Passer à l’inbox 0 représente un effort non négligeable et il est donc très important d’être intiment convaincu que cet effort soit nécessaire et rentable.

L’inbox 0 est comme un sport : si vous la pratiquez régulièrement, elle vous semble couler de source, vous procure un sentiment de satisfaction et vous semble indispensable pour être productif. Mais si vous ne l’avez jamais pratiqué, cela vous semble une montagne, un effort surhumain et une perte de temps sans réel bénéfice.

Décharger le cerveau

Un mail reçu n’a que deux résultats possibles : soit il nécessite une action de votre part, soit il n’en nécessite pas. C’est aussi simple que cela. Après avoir pris connaissance de l’email, vous devez soit agir, soit pas.

Si vous n’êtes pas adepte de la méthode inbox 0, votre boîte mail est donc remplie des deux types de mails, sans distinction. Vous allez donc inconsciemment construire dans votre cerveau la liste des emails sur lesquels vous devez agir.

Votre cerveau devient donc responsable de maintenir cette liste, ce qui implique un stress permanent et surtout un manque de fiabilité total.

Une astuce utilisée par beaucoup consiste à utiliser le marquer lu/non-lu. Cependant, ce marqueur repassera à “lu” à chaque fois que vous consulterez le mail. Vous aurez donc le stress de ne pas oublier de le remettre à non-lu.

En pratique, votre inbox deviendra donc la liste des emails “sur lesquels je dois peut-être faire quelque chose mais je ne suis pas sûr”. Après tout, imagineriez-vous laisser tout votre courrier dans votre boîte aux lettres en refermant les enveloppes de ce qui est important ?

L’incitant de la liste vide

À partir d’un certains nombre d’éléments, le cerveau humain ne distingue plus les individus mais parle d’un groupe. Nous parlons à Jean et Marie. Mais si il y a trente personnes, nous parlons à un groupe et non plus aux individus.

Si votre inbox est un groupe, votre cerveau le percevra comme tel. Chaque nouveau mail ne changera rien au fait que votre inbox est un groupe de mails. Il s’en suit que vous n’avez aucun incitant positif pour agir sur le mail. Le seul incitant qui vous pousse à agir est la peur de rater un email, la peur d’oublier.

Une fois la tâche accomplie et le mail archivé, vous n’éprouvez aucune réelle satisfaction.

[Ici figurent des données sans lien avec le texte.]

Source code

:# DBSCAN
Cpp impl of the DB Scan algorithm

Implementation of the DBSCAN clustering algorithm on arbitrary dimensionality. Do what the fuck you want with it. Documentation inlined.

Votre inbox est passée de 102 à 101? Et alors ? Pire, l’incitant peut même être négatif : “À quoi bon ? De toutes façons, cela fait des mois que ces mails trainent”.

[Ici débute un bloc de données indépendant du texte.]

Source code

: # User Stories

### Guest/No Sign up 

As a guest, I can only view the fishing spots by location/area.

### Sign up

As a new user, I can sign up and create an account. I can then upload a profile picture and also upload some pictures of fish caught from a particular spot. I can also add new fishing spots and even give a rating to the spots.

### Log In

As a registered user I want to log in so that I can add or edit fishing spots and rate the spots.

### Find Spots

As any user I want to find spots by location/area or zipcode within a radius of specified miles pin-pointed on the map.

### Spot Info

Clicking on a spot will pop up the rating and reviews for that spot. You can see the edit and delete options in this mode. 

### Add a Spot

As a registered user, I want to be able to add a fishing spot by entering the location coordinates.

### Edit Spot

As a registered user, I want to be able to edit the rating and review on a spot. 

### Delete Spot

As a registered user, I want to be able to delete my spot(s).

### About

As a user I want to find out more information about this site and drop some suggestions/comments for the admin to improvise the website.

Pouvoir admirer une inbox vide, au contraire, offre une grande satisfaction et, en soit, est une motivation pour être productif et pour prendre des décisions.

Soyez actifs !

Lorsqu’on utilise pas la méthode inbox 0, il y a toujours un email où l’on se dit qu’il serait bien d’agir. Peut-être. Oui, ce serait bien.

Cependant, comme on est pas très sûr, on marque le mail comme lu en se disant qu’on s’en souviendra. Le mail est finalement enterré par pure passivité.

La méthode inbox 0 empêche la passivité : pour chaque mail, il est nécessaire de prendre une décision : vais-je agir, oui ou non ? Il n’y a pas de “peut-être” qui est finalement l’état dans lequel se trouvent les mails qui sont actuellement dans votre mailbox.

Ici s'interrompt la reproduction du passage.